The cardinal said that Muslims were increasingly confident in asserting their religion in society, while Christians often hesitated to give public witness for fear of causing offence.
"Muslims dominate public life, in part because politicians live in fear of them," the cardinal said, speaking about the situation in Germany. As a result, he said, Germany "already is, in many ways" a Muslim country.
He noted that in his native Mainz, a city which was 70 per cent Catholic half a century ago, the figure had fallen to 27 per cent, with migration and secularisation eroding Catholic identity.
Across Germany, he added, Muslim migrants were shaping public culture while Christians were reluctant even to hold Eucharistic processions.
He warned that this imbalance risked leading Europe down the same path as North Africa, once a heartland of the Catholic faith before becoming almost entirely Islamic after the seventh century.
He linked this transformation in Europe to a wider collapse of faith across its countries. The cardinal pointed to ideologies such as communism, fascism, nationalism and now “wokeism” as destructive movements that have hollowed out Christian belief and left societies vulnerable to further decline.

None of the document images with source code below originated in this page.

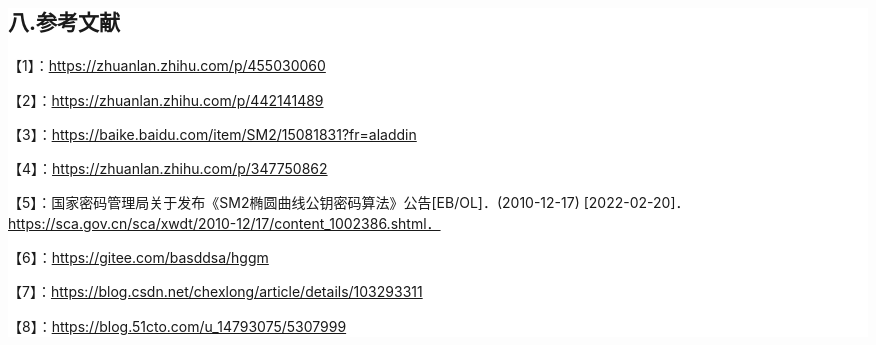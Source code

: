 ## 八.参考文献

【1】：https://zhuanlan.zhihu.com/p/455030060

【2】：https://zhuanlan.zhihu.com/p/442141489

【3】：https://baike.baidu.com/item/SM2/15081831?fr=aladdin

【4】：https://zhuanlan.zhihu.com/p/347750862

【5】：国家密码管理局关于发布《SM2椭圆曲线公钥密码算法》公告[EB/OL]．(2010-12-17) [2022-02-20]．https://sca.gov.cn/sca/xwdt/2010-12/17/content_1002386.shtml．

【6】：https://gitee.com/basddsa/hggm

【7】：https://blog.csdn.net/chexlong/article/details/103293311

【8】：https://blog.51cto.com/u_14793075/5307999















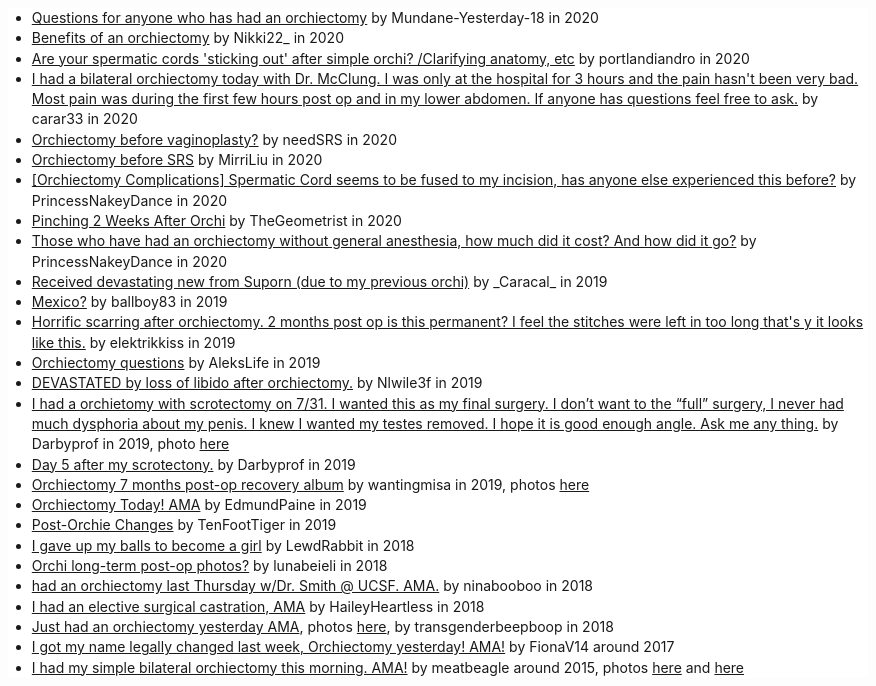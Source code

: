 * [Questions for anyone who has had an orchiectomy](https://www.reddit.com/r/Transgender_Surgeries/comments/k42rt1/questions_for_anyone_who_has_had_an_orchiectomy/) by Mundane-Yesterday-18 in 2020
* [Benefits of an orchiectomy](https://www.reddit.com/r/Transgender_Surgeries/comments/jly6fu/benefits_of_an_orchiectomy/) by  Nikki22_ in 2020
* [Are your spermatic cords 'sticking out' after simple orchi? /Clarifying anatomy, etc](https://www.reddit.com/r/Transgender_Surgeries/comments/ittlb4/are_your_spermatic_cords_sticking_out_after/) by portlandiandro in 2020
* [I had a bilateral orchiectomy today with Dr. McClung. I was only at the hospital for 3 hours and the pain hasn't been very bad. Most pain was during the first few hours post op and in my lower abdomen. If anyone has questions feel free to ask.](https://www.reddit.com/r/Transgender_Surgeries/comments/itkqdq/i_had_a_bilateral_orchiectomy_today_with_dr/) by carar33 in 2020
* [Orchiectomy before vaginoplasty?](https://www.reddit.com/r/Transgender_Surgeries/comments/ijw740/orchiectomy_before_vaginoplasty/) by needSRS in 2020
* [Orchiectomy before SRS](https://www.reddit.com/r/Transgender_Surgeries/comments/ifxkwu/orchiectomy_before_srs/) by MirriLiu in 2020
* [\[Orchiectomy Complications\] Spermatic Cord seems to be fused to my incision, has anyone else experienced this before?](https://www.reddit.com/r/Transgender_Surgeries/comments/i2fpds/orchiectomy_complications_spermatic_cord_seems_to/) by PrincessNakeyDance in 2020
* [Pinching 2 Weeks After Orchi](https://www.reddit.com/r/asktransgender/comments/i1vewz/pinching_2_weeks_after_orchi/) by TheGeometrist in 2020
* [Those who have had an orchiectomy without general anesthesia, how much did it cost? And how did it go?](https://www.reddit.com/r/Transgender_Surgeries/comments/f23ujp/those_who_have_had_an_orchiectomy_without_general/) by PrincessNakeyDance in 2020
* [Received devastating new from Suporn (due to my previous orchi)](https://www.reddit.com/r/Transgender_Surgeries/comments/e6kt1f/received_devastating_new_from_suporn_due_to_my/) by \_Caracal\_ in 2019
* [Mexico?](https://www.reddit.com/r/M2E/comments/cp3xa2/mexico/) by ballboy83 in 2019
* [Horrific scarring after orchiectomy. 2 months post op is this permanent? I feel the stitches were left in too long that's y it looks like this.](https://www.reddit.com/r/Transgender_Surgeries/comments/dt6njl/horrific_scarring_after_orchiectomy_2_months_post/) by elektrikkiss in 2019
* [Orchiectomy questions](https://www.reddit.com/r/Transgender_Surgeries/comments/dbykbe/orchiectomy_questions/) by AleksLife in 2019
* [DEVASTATED by loss of libido after orchiectomy.](https://www.reddit.com/r/asktransgender/comments/crxmci/devastated_by_loss_of_libido_after_orchiectomy/) by  Nlwile3f in 2019
* [I had a orchietomy with scrotectomy on 7/31. I wanted this as my final surgery. I don’t want to the “full” surgery, I never had much dysphoria about my penis. I knew I wanted my testes removed. I hope it is good enough angle. Ask me any thing.](https://www.reddit.com/r/Transgender_Surgeries/comments/cngh88/i_had_a_orchietomy_with_scrotectomy_on_731_i/) by  Darbyprof in 2019, photo [here](https://i.redd.it/oj240grmh5f31.jpg)
* [Day 5 after my scrotectony.](https://www.reddit.com/r/ask_transgender/comments/clzgws/day_5_after_my_scrotectony/) by Darbyprof in 2019
* [Orchiectomy 7 months post-op recovery album](https://www.reddit.com/r/Transgender_Surgeries/comments/cnioxr/orchiectomy_7_months_postop_recovery_album/) by wantingmisa in 2019, photos [here](https://imgur.com/a/YZyXt68)
* [Orchiectomy Today! AMA](https://www.reddit.com/r/MtF/comments/cjul5u/orchiectomy_today_ama/) by EdmundPaine in 2019
* [Post-Orchie Changes](https://www.reddit.com/r/MtF/comments/b9n8hq/postorchie_changes/) by TenFootTiger in 2019
* [I gave up my balls to become a girl](https://www.reddit.com/r/GoneWildTrans/comments/a6jvx6/i_gave_up_my_balls_to_become_a_girl/) by LewdRabbit in 2018
* [Orchi long-term post-op photos?](https://www.reddit.com/r/asktransgender/comments/a4bdg8/orchi_longterm_postop_photos/) by lunabeieli in 2018
* [had an orchiectomy last Thursday w/Dr. Smith @ UCSF. AMA.](https://www.reddit.com/r/asktransgender/comments/95yt4e/had_an_orchiectomy_last_thursday_wdr_smith_ucsf/) by ninabooboo in 2018
* [I had an elective surgical castration, AMA](https://www.reddit.com/r/IAmA/comments/90rap9/i_had_an_elective_surgical_castration_ama/) by HaileyHeartless in 2018
* [Just had an orchiectomy yesterday AMA](https://www.reddit.com/r/MtF/comments/8o1eaa/just_had_an_orchiectomy_yesterday_ama/), photos [here](https://imgur.com/a/x1vc6J3), by  transgenderbeepboop in 2018
* [I got my name legally changed last week, Orchiectomy yesterday! AMA!](https://www.reddit.com/r/asktransgender/comments/6diimb/i_got_my_name_legally_changed_last_week/) by FionaV14 around 2017
* [I had my simple bilateral orchiectomy this morning. AMA!](https://www.reddit.com/r/asktransgender/comments/2x9jn6/i_had_my_simple_bilateral_orchiectomy_this/) by meatbeagle around 2015, photos [here](https://imgur.com/a/H7Rg0) and [here](https://imgur.com/a/aSSaW)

He described "wokeism" as a continuation of Marxist thought that is hostile to family, identity and religion, and accused its proponents of "instrumentalising" Islam to undermine Christian culture.
"In England, for example, wokeism in its initial phase uses Islamism as a tool to weaken Christian culture and tradition," the cardinal said.
"Currently, in tragic cases – such as when a girl is violated by several Muslim men – the girl is more likely to go to jail than the perpetrators. I hope that we will see meaningful change in England with the next elections."
Discussing affairs in the Vatican, Cardinal Müller offered words of praise for Pope Leo XIV. He said the new pontiff had restored “a more Christ-centred proclamation of the Gospel” and a clearer focus on evangelisation.
He contrasted this with what he described as an excessive preoccupation with secondary issues, such as migration, during the previous pontificate. While stressing that the Church should always assist the poor, the cardinal insisted that the Church’s first mission remained to preach the Gospel and to bring people to Christ.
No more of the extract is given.